(Task description):
Print the whole listing below exactly as given, pictures excluded.

★ ★ ★

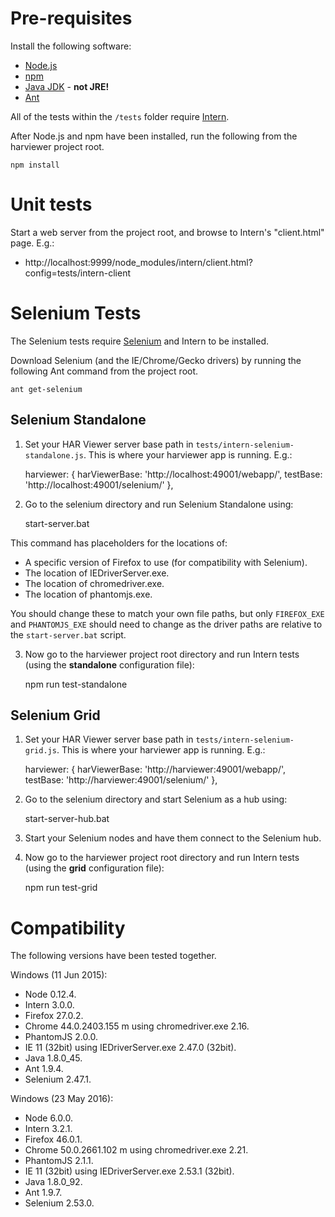 # Pre-requisites

Install the following software:

- [Node.js](https://docs.npmjs.com/getting-started/installing-node)
- [npm](https://docs.npmjs.com/getting-started/installing-node)
- [Java JDK](http://www.oracle.com/technetwork/java/javase/downloads/index.html) - **not JRE!**
- [Ant](http://ant.apache.org/)

All of the tests within the `/tests` folder require [Intern](https://github.com/theintern/intern/).

After Node.js and npm have been installed, run the following from the harviewer project root.

    npm install


# Unit tests

Start a web server from the project root, and browse to Intern's "client.html" page. E.g.:

- http://localhost:9999/node_modules/intern/client.html?config=tests/intern-client


# Selenium Tests

The Selenium tests require [Selenium](http://www.seleniumhq.org/download/) and Intern to be installed.

Download Selenium (and the IE/Chrome/Gecko drivers) by running the following Ant command from the project root.

    ant get-selenium


## Selenium Standalone

1) Set your HAR Viewer server base path in `tests/intern-selenium-standalone.js`.  This is where your harviewer app is running.  E.g.:

    harviewer: {
      harViewerBase: 'http://localhost:49001/webapp/',
      testBase: 'http://localhost:49001/selenium/'
    },

2) Go to the selenium directory and run Selenium Standalone using:

    start-server.bat

This command has placeholders for the locations of:

- A specific version of Firefox to use (for compatibility with Selenium).
- The location of IEDriverServer.exe.
- The location of chromedriver.exe.
- The location of phantomjs.exe.

You should change these to match your own file paths, but only `FIREFOX_EXE` and `PHANTOMJS_EXE` should need to change as the driver paths are relative to the `start-server.bat` script.

3) Now go to the harviewer project root directory and run Intern tests (using the **standalone** configuration file):

    npm run test-standalone


## Selenium Grid

1) Set your HAR Viewer server base path in `tests/intern-selenium-grid.js`.  This is where your harviewer app is running.  E.g.:

    harviewer: {
      harViewerBase: 'http://harviewer:49001/webapp/',
      testBase: 'http://harviewer:49001/selenium/'
    },

2) Go to the selenium directory and start Selenium as a hub using:

    start-server-hub.bat

3) Start your Selenium nodes and have them connect to the Selenium hub.

4) Now go to the harviewer project root directory and run Intern tests (using the **grid** configuration file):

    npm run test-grid


# Compatibility

The following versions have been tested together.

Windows (11 Jun 2015):

- Node 0.12.4.
- Intern 3.0.0.
- Firefox 27.0.2.
- Chrome 44.0.2403.155 m using chromedriver.exe 2.16.
- PhantomJS 2.0.0.
- IE 11 (32bit) using IEDriverServer.exe 2.47.0 (32bit).
- Java 1.8.0_45.
- Ant 1.9.4.
- Selenium 2.47.1.

Windows (23 May 2016):

- Node 6.0.0.
- Intern 3.2.1.
- Firefox 46.0.1.
- Chrome 50.0.2661.102 m using chromedriver.exe 2.21.
- PhantomJS 2.1.1.
- IE 11 (32bit) using IEDriverServer.exe 2.53.1 (32bit).
- Java 1.8.0_92.
- Ant 1.9.7.
- Selenium 2.53.0.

★ ★ ★

(Written solution):
 # Pre-requisites

Install the following software:

- [Node.js](https://docs.npmjs.com/getting-started/installing-node)
- [npm](https://docs.npmjs.com/getting-started/installing-node)
- [Java JDK](http://www.oracle.com/technetwork/java/javase/downloads/index.html) - **not JRE!**
- [Ant](http://ant.apache.org/)

All of the tests within the `/tests` folder require [Intern](https://github.com/theintern/intern/).

After Node.js and npm have been installed, run the following from the harviewer project root.

    npm install


# Unit tests

Start a web server from the project root, and browse to Intern's "client.html" page. E.g.:

- http://localhost:9999/node_modules/intern/client.html?config=tests/intern-client


# Selenium Tests

The Selenium tests require [Selenium](http://www.seleniumhq.org/download/) and Intern to be installed.

Download Selenium (and the IE/Chrome/Gecko drivers) by running the following Ant command from the project root.

    ant get-selenium


## Selenium Standalone

1) Set your HAR Viewer server base path in `tests/intern-selenium-standalone.js`.  This is where your harviewer app is running.  E.g.:

    harviewer: {
      harViewerBase: 'http://localhost:49001/webapp/',
      testBase: 'http://localhost:49001/selenium/'
    },

2) Go to the selenium directory and run Selenium Standalone using:

    start-server.bat

This command has placeholders for the locations of:

- A specific version of Firefox to use (for compatibility with Selenium).
- The location of IEDriverServer.exe.
- The location of chromedriver.exe.
- The location of phantomjs.exe.

You should change these to match your own file paths, but only `FIREFOX_EXE` and `PHANTOMJS_EXE` should need to change as the driver paths are relative to the `start-server.bat` script.

3) Now go to the harviewer project root directory and run Intern tests (using the **standalone** configuration file):

    npm run test-standalone


## Selenium Grid

1) Set your HAR Viewer server base path in `tests/intern-selenium-grid.js`.  This is where your harviewer app is running.  E.g.:

    harviewer: {
      harViewerBase: 'http://harviewer:49001/webapp/',
      testBase: 'http://harviewer:49001/selenium/'
    },

2) Go to the selenium directory and start Selenium as a hub using:

    start-server-hub.bat

3) Start your Selenium nodes and have them connect to the Selenium hub.

4) Now go to the harviewer project root directory and run Intern tests (using the **grid** configuration file):

    npm run test-grid


# Compatibility

The following versions have been tested together.

Windows (11 Jun 2015):

- Node 0.12.4.
- Intern 3.0.0.
- Firefox 27.0.2.
- Chrome 44.0.2403.155 m using chromedriver.exe 2.16.
- PhantomJS 2.0.0.
- IE 11 (32bit) using IEDriverServer.exe 2.47.0 (32bit).
- Java 1.8.0_45.
- Ant 1.9.4.
- Selenium 2.47.1.

Windows (23 May 2016):

- Node 6.0.0.
- Intern 3.2.1.
- Firefox 46.0.1.
- Chrome 50.0.2661.102 m using chromedriver.exe 2.21.
- PhantomJS 2.1.1.
- IE 11 (32bit) using IEDriverServer.exe 2.53.1 (32bit).
- Java 1.8.0_92.
- Ant 1.9.7.
- Selenium 2.53.0.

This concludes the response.